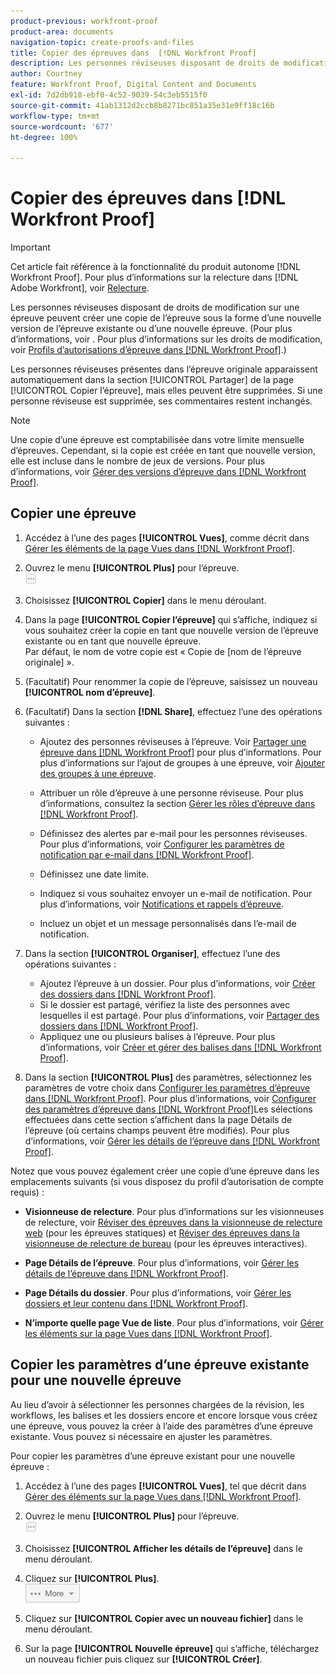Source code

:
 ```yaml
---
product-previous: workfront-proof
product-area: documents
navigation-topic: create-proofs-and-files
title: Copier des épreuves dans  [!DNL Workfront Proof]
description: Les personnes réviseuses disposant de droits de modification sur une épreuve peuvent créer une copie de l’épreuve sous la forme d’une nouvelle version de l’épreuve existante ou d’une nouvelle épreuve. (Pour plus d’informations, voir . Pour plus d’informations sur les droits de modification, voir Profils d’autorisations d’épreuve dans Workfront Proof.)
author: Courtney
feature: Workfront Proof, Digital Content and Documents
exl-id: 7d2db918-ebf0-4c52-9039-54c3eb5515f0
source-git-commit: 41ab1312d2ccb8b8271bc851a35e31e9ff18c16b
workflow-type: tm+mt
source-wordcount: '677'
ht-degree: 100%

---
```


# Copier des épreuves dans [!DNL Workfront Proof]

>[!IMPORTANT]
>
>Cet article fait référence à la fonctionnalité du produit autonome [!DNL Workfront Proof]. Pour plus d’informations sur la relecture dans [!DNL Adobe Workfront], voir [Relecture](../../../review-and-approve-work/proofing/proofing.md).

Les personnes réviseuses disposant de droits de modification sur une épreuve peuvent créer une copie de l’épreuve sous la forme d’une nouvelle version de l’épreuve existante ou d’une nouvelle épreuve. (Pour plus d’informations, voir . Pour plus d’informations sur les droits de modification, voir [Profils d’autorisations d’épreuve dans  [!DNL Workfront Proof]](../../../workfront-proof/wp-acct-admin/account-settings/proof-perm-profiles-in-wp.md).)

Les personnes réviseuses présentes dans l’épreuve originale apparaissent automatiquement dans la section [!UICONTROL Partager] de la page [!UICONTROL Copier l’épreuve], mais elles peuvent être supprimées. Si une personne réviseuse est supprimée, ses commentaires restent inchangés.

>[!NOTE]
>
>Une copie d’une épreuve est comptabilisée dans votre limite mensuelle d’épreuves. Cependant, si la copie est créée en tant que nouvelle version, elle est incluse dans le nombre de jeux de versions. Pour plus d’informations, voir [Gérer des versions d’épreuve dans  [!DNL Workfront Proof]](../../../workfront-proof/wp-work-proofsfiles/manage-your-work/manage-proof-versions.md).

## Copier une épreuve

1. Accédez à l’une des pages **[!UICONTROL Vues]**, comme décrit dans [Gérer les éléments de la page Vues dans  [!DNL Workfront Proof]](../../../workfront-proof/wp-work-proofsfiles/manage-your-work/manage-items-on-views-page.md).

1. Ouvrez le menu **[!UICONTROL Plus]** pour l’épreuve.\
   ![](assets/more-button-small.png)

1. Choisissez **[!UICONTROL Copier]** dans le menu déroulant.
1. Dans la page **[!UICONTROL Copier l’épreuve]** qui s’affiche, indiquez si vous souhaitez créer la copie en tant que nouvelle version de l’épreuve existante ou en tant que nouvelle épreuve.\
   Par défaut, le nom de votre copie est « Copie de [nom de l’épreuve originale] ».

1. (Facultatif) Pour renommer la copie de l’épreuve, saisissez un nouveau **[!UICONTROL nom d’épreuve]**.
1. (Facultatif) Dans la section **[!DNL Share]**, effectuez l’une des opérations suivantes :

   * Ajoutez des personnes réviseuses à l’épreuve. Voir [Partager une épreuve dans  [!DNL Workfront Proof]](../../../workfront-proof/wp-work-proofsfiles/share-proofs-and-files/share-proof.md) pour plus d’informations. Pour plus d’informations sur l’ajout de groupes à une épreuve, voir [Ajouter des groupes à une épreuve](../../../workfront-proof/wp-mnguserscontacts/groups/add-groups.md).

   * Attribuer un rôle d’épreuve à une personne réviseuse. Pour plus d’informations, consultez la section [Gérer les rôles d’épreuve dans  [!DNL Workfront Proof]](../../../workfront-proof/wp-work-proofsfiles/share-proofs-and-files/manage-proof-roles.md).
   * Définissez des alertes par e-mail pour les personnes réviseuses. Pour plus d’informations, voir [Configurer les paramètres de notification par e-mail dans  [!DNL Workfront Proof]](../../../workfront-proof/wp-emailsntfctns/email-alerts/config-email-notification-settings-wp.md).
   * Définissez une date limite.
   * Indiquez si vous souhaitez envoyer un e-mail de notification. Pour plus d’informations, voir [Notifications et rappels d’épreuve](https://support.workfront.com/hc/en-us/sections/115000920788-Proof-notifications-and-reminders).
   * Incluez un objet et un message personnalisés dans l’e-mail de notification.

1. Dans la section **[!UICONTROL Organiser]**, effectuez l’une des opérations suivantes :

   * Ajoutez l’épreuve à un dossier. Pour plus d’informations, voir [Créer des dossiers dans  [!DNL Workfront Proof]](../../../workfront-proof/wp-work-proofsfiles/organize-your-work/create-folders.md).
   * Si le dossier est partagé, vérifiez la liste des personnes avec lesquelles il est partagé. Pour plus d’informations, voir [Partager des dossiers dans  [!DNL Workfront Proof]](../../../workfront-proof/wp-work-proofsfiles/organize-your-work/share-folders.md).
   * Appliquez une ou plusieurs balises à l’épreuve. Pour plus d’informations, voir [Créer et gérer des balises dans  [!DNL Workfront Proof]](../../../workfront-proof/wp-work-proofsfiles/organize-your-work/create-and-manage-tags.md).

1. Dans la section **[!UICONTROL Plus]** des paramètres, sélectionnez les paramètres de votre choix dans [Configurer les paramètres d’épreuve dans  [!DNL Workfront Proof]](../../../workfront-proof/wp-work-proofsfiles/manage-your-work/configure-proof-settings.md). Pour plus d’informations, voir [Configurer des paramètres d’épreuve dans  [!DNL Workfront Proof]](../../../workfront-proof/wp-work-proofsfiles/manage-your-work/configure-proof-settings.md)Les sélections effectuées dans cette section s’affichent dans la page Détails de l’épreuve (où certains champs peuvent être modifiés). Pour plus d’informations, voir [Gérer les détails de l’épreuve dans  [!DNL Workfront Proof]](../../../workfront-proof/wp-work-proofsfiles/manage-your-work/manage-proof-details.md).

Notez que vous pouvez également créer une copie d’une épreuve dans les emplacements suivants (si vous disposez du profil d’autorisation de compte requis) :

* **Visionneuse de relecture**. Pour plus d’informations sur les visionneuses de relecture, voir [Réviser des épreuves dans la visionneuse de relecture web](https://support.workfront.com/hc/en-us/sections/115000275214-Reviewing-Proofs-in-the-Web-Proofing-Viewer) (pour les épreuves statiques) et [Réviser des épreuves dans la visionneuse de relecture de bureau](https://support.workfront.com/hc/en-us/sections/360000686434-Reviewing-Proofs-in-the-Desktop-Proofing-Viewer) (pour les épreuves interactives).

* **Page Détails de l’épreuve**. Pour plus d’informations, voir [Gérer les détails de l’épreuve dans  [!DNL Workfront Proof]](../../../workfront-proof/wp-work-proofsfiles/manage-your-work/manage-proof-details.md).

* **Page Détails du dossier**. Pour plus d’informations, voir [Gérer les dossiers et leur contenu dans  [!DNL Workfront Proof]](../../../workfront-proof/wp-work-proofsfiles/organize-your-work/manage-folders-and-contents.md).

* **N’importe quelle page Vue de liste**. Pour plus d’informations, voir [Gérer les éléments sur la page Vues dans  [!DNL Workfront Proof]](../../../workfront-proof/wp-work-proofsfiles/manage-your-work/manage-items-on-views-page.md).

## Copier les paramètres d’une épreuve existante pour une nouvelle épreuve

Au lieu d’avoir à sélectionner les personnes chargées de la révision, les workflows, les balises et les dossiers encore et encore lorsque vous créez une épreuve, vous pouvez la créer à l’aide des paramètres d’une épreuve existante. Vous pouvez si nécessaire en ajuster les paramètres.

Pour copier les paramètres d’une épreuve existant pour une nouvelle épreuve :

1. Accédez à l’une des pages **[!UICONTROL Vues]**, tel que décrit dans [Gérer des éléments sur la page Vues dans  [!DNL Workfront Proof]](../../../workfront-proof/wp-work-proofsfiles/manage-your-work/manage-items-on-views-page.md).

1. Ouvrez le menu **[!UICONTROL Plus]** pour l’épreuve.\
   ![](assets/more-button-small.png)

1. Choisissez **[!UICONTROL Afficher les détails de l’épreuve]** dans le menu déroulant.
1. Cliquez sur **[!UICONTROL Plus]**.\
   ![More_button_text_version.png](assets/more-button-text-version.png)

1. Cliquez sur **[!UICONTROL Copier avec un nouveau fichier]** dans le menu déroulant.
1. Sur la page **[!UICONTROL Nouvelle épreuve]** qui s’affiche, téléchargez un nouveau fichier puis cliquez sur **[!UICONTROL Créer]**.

——

WORK ITEM: Tell how many lines of the material above hold "limite", answering with a bare number.

SOLUTION TO THIS TASK: 2